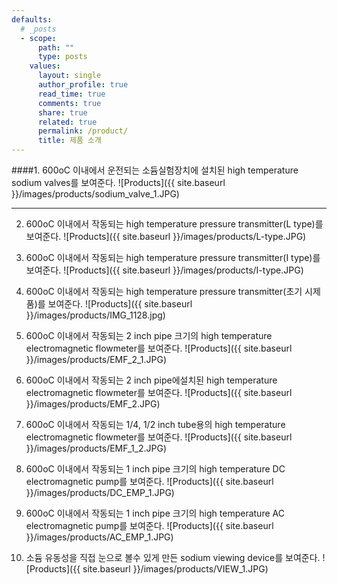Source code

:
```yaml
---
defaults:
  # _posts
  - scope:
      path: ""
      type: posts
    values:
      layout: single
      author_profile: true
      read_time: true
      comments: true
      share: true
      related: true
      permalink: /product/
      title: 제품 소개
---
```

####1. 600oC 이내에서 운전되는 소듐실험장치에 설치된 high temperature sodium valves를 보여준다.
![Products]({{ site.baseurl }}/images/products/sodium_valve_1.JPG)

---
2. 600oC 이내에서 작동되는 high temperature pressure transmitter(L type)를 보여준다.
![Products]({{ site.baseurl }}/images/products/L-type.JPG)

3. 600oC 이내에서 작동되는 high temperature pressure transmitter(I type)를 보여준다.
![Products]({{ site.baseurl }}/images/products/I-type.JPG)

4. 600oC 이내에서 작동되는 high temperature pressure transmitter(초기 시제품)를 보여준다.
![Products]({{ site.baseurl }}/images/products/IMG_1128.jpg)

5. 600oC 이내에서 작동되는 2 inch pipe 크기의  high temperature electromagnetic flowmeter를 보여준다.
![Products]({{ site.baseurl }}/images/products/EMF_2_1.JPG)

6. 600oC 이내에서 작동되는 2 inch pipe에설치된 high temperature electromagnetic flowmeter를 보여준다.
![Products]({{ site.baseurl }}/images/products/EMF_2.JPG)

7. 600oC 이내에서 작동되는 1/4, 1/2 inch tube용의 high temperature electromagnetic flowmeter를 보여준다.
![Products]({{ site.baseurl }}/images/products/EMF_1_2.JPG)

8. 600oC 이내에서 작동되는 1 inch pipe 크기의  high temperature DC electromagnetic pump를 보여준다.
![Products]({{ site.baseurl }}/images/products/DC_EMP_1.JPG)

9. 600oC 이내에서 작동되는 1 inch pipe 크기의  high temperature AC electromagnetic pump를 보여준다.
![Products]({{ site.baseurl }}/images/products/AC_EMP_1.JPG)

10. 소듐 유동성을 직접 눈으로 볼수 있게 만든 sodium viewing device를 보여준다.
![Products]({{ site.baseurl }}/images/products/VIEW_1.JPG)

_WHAT THIS TASK INVOLVES_
Starting at the line that contains "7. 600oC 이내에서" and ending at the last line of the data, repeat each line exactly; include nothing else.

_SOLUTION_
7. 600oC 이내에서 작동되는 1/4, 1/2 inch tube용의 high temperature electromagnetic flowmeter를 보여준다.
![Products]({{ site.baseurl }}/images/products/EMF_1_2.JPG)

8. 600oC 이내에서 작동되는 1 inch pipe 크기의  high temperature DC electromagnetic pump를 보여준다.
![Products]({{ site.baseurl }}/images/products/DC_EMP_1.JPG)

9. 600oC 이내에서 작동되는 1 inch pipe 크기의  high temperature AC electromagnetic pump를 보여준다.
![Products]({{ site.baseurl }}/images/products/AC_EMP_1.JPG)

10. 소듐 유동성을 직접 눈으로 볼수 있게 만든 sodium viewing device를 보여준다.
![Products]({{ site.baseurl }}/images/products/VIEW_1.JPG)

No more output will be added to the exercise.